[Items listed in a dataset]
######

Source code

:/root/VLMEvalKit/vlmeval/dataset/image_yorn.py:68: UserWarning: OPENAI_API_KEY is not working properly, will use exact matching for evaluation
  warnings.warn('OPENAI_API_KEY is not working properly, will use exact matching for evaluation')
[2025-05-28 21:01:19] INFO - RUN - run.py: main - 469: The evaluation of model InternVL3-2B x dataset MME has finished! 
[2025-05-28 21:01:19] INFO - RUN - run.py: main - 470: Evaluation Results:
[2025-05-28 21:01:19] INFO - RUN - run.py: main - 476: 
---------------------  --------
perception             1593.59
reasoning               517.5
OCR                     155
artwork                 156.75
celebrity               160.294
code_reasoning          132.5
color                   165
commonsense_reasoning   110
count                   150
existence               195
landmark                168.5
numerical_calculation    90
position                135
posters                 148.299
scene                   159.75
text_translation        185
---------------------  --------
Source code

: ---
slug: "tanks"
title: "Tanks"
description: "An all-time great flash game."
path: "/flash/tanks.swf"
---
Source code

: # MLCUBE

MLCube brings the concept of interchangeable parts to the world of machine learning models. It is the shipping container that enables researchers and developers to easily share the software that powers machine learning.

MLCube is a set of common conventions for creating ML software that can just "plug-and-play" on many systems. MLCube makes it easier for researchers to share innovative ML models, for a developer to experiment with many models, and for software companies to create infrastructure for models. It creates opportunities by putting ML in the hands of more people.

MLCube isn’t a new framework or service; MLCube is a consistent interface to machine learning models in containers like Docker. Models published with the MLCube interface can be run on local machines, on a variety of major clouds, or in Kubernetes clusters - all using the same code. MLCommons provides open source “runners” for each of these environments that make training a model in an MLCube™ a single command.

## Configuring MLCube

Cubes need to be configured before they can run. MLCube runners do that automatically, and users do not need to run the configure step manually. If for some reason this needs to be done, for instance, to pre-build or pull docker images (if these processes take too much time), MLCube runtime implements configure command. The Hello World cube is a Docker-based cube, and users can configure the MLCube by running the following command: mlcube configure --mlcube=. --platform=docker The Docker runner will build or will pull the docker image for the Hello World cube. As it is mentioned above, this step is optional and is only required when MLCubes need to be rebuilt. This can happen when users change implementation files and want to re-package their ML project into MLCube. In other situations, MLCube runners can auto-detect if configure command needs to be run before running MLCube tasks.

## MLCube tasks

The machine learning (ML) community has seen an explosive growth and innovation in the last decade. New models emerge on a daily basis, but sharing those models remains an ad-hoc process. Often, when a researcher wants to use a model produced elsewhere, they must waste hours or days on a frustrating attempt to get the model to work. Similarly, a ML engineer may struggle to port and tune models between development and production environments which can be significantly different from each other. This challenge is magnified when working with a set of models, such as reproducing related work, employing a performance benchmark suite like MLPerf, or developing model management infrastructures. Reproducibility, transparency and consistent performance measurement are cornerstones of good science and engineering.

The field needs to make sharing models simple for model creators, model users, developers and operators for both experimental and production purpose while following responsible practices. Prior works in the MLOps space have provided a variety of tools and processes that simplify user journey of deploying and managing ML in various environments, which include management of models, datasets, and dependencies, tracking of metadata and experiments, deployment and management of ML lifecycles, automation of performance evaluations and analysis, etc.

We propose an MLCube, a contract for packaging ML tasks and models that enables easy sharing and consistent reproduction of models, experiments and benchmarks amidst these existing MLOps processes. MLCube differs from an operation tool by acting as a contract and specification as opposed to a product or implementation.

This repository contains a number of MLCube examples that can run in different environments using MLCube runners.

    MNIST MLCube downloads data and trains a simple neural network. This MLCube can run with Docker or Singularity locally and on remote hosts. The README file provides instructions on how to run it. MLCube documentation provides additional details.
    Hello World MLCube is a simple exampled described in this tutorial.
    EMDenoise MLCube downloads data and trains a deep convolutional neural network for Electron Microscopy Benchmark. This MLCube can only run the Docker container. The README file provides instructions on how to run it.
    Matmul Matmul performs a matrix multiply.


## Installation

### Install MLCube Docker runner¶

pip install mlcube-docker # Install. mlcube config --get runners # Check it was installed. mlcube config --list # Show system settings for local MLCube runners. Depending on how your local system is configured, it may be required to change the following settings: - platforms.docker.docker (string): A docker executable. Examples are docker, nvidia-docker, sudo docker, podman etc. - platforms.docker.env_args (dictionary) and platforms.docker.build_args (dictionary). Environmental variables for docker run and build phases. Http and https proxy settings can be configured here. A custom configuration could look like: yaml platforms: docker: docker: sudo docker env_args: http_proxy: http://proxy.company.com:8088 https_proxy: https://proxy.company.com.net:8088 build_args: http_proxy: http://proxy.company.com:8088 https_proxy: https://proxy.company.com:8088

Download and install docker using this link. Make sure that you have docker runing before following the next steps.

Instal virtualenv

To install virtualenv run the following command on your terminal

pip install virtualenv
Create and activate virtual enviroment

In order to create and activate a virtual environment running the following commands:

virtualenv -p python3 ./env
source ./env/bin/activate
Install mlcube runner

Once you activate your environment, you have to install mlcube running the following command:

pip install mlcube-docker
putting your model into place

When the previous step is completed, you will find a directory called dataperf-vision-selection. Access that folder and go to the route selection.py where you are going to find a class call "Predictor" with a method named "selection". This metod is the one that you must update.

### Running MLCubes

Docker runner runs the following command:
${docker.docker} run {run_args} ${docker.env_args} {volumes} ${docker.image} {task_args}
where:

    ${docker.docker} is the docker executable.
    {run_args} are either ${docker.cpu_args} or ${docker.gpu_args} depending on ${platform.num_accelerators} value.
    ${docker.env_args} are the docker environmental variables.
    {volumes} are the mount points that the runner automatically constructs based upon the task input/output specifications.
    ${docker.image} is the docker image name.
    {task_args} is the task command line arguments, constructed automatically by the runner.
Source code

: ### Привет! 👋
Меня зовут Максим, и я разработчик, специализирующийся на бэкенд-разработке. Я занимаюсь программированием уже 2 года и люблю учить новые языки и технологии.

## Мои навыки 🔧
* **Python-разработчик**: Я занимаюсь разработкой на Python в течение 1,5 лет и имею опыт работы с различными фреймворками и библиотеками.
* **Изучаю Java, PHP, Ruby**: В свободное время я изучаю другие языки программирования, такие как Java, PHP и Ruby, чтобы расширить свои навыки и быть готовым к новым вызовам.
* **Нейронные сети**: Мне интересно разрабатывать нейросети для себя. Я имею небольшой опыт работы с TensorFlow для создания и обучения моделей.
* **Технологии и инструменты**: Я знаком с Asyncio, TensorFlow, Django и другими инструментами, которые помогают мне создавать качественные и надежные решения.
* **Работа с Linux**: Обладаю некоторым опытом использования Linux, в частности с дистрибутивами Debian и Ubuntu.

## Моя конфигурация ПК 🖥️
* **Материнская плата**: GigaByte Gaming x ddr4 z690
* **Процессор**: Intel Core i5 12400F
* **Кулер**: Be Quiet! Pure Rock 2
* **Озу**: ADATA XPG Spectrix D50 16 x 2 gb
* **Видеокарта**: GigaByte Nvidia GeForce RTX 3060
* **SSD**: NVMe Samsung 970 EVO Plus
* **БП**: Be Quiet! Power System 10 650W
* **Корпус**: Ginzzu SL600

######

■ ACTION ITEM ■
Please transcribe the records above in full, keeping every word.

■ WRITTEN SOLUTION ■
Source code

:/root/VLMEvalKit/vlmeval/dataset/image_yorn.py:68: UserWarning: OPENAI_API_KEY is not working properly, will use exact matching for evaluation
  warnings.warn('OPENAI_API_KEY is not working properly, will use exact matching for evaluation')
[2025-05-28 21:01:19] INFO - RUN - run.py: main - 469: The evaluation of model InternVL3-2B x dataset MME has finished! 
[2025-05-28 21:01:19] INFO - RUN - run.py: main - 470: Evaluation Results:
[2025-05-28 21:01:19] INFO - RUN - run.py: main - 476: 
---------------------  --------
perception             1593.59
reasoning               517.5
OCR                     155
artwork                 156.75
celebrity               160.294
code_reasoning          132.5
color                   165
commonsense_reasoning   110
count                   150
existence               195
landmark                168.5
numerical_calculation    90
position                135
posters                 148.299
scene                   159.75
text_translation        185
---------------------  --------
Source code

: ---
slug: "tanks"
title: "Tanks"
description: "An all-time great flash game."
path: "/flash/tanks.swf"
---
Source code

: # MLCUBE

MLCube brings the concept of interchangeable parts to the world of machine learning models. It is the shipping container that enables researchers and developers to easily share the software that powers machine learning.

MLCube is a set of common conventions for creating ML software that can just "plug-and-play" on many systems. MLCube makes it easier for researchers to share innovative ML models, for a developer to experiment with many models, and for software companies to create infrastructure for models. It creates opportunities by putting ML in the hands of more people.

MLCube isn’t a new framework or service; MLCube is a consistent interface to machine learning models in containers like Docker. Models published with the MLCube interface can be run on local machines, on a variety of major clouds, or in Kubernetes clusters - all using the same code. MLCommons provides open source “runners” for each of these environments that make training a model in an MLCube™ a single command.

## Configuring MLCube

Cubes need to be configured before they can run. MLCube runners do that automatically, and users do not need to run the configure step manually. If for some reason this needs to be done, for instance, to pre-build or pull docker images (if these processes take too much time), MLCube runtime implements configure command. The Hello World cube is a Docker-based cube, and users can configure the MLCube by running the following command: mlcube configure --mlcube=. --platform=docker The Docker runner will build or will pull the docker image for the Hello World cube. As it is mentioned above, this step is optional and is only required when MLCubes need to be rebuilt. This can happen when users change implementation files and want to re-package their ML project into MLCube. In other situations, MLCube runners can auto-detect if configure command needs to be run before running MLCube tasks.

## MLCube tasks

The machine learning (ML) community has seen an explosive growth and innovation in the last decade. New models emerge on a daily basis, but sharing those models remains an ad-hoc process. Often, when a researcher wants to use a model produced elsewhere, they must waste hours or days on a frustrating attempt to get the model to work. Similarly, a ML engineer may struggle to port and tune models between development and production environments which can be significantly different from each other. This challenge is magnified when working with a set of models, such as reproducing related work, employing a performance benchmark suite like MLPerf, or developing model management infrastructures. Reproducibility, transparency and consistent performance measurement are cornerstones of good science and engineering.

The field needs to make sharing models simple for model creators, model users, developers and operators for both experimental and production purpose while following responsible practices. Prior works in the MLOps space have provided a variety of tools and processes that simplify user journey of deploying and managing ML in various environments, which include management of models, datasets, and dependencies, tracking of metadata and experiments, deployment and management of ML lifecycles, automation of performance evaluations and analysis, etc.

We propose an MLCube, a contract for packaging ML tasks and models that enables easy sharing and consistent reproduction of models, experiments and benchmarks amidst these existing MLOps processes. MLCube differs from an operation tool by acting as a contract and specification as opposed to a product or implementation.

This repository contains a number of MLCube examples that can run in different environments using MLCube runners.

    MNIST MLCube downloads data and trains a simple neural network. This MLCube can run with Docker or Singularity locally and on remote hosts. The README file provides instructions on how to run it. MLCube documentation provides additional details.
    Hello World MLCube is a simple exampled described in this tutorial.
    EMDenoise MLCube downloads data and trains a deep convolutional neural network for Electron Microscopy Benchmark. This MLCube can only run the Docker container. The README file provides instructions on how to run it.
    Matmul Matmul performs a matrix multiply.


## Installation

### Install MLCube Docker runner¶

pip install mlcube-docker # Install. mlcube config --get runners # Check it was installed. mlcube config --list # Show system settings for local MLCube runners. Depending on how your local system is configured, it may be required to change the following settings: - platforms.docker.docker (string): A docker executable. Examples are docker, nvidia-docker, sudo docker, podman etc. - platforms.docker.env_args (dictionary) and platforms.docker.build_args (dictionary). Environmental variables for docker run and build phases. Http and https proxy settings can be configured here. A custom configuration could look like: yaml platforms: docker: docker: sudo docker env_args: http_proxy: http://proxy.company.com:8088 https_proxy: https://proxy.company.com.net:8088 build_args: http_proxy: http://proxy.company.com:8088 https_proxy: https://proxy.company.com:8088

Download and install docker using this link. Make sure that you have docker runing before following the next steps.

Instal virtualenv

To install virtualenv run the following command on your terminal

pip install virtualenv
Create and activate virtual enviroment

In order to create and activate a virtual environment running the following commands:

virtualenv -p python3 ./env
source ./env/bin/activate
Install mlcube runner

Once you activate your environment, you have to install mlcube running the following command:

pip install mlcube-docker
putting your model into place

When the previous step is completed, you will find a directory called dataperf-vision-selection. Access that folder and go to the route selection.py where you are going to find a class call "Predictor" with a method named "selection". This metod is the one that you must update.

### Running MLCubes

Docker runner runs the following command:
${docker.docker} run {run_args} ${docker.env_args} {volumes} ${docker.image} {task_args}
where:

    ${docker.docker} is the docker executable.
    {run_args} are either ${docker.cpu_args} or ${docker.gpu_args} depending on ${platform.num_accelerators} value.
    ${docker.env_args} are the docker environmental variables.
    {volumes} are the mount points that the runner automatically constructs based upon the task input/output specifications.
    ${docker.image} is the docker image name.
    {task_args} is the task command line arguments, constructed automatically by the runner.
Source code

: ### Привет! 👋
Меня зовут Максим, и я разработчик, специализирующийся на бэкенд-разработке. Я занимаюсь программированием уже 2 года и люблю учить новые языки и технологии.

## Мои навыки 🔧
* **Python-разработчик**: Я занимаюсь разработкой на Python в течение 1,5 лет и имею опыт работы с различными фреймворками и библиотеками.
* **Изучаю Java, PHP, Ruby**: В свободное время я изучаю другие языки программирования, такие как Java, PHP и Ruby, чтобы расширить свои навыки и быть готовым к новым вызовам.
* **Нейронные сети**: Мне интересно разрабатывать нейросети для себя. Я имею небольшой опыт работы с TensorFlow для создания и обучения моделей.
* **Технологии и инструменты**: Я знаком с Asyncio, TensorFlow, Django и другими инструментами, которые помогают мне создавать качественные и надежные решения.
* **Работа с Linux**: Обладаю некоторым опытом использования Linux, в частности с дистрибутивами Debian и Ubuntu.

## Моя конфигурация ПК 🖥️
* **Материнская плата**: GigaByte Gaming x ddr4 z690
* **Процессор**: Intel Core i5 12400F
* **Кулер**: Be Quiet! Pure Rock 2
* **Озу**: ADATA XPG Spectrix D50 16 x 2 gb
* **Видеокарта**: GigaByte Nvidia GeForce RTX 3060
* **SSD**: NVMe Samsung 970 EVO Plus
* **БП**: Be Quiet! Power System 10 650W
* **Корпус**: Ginzzu SL600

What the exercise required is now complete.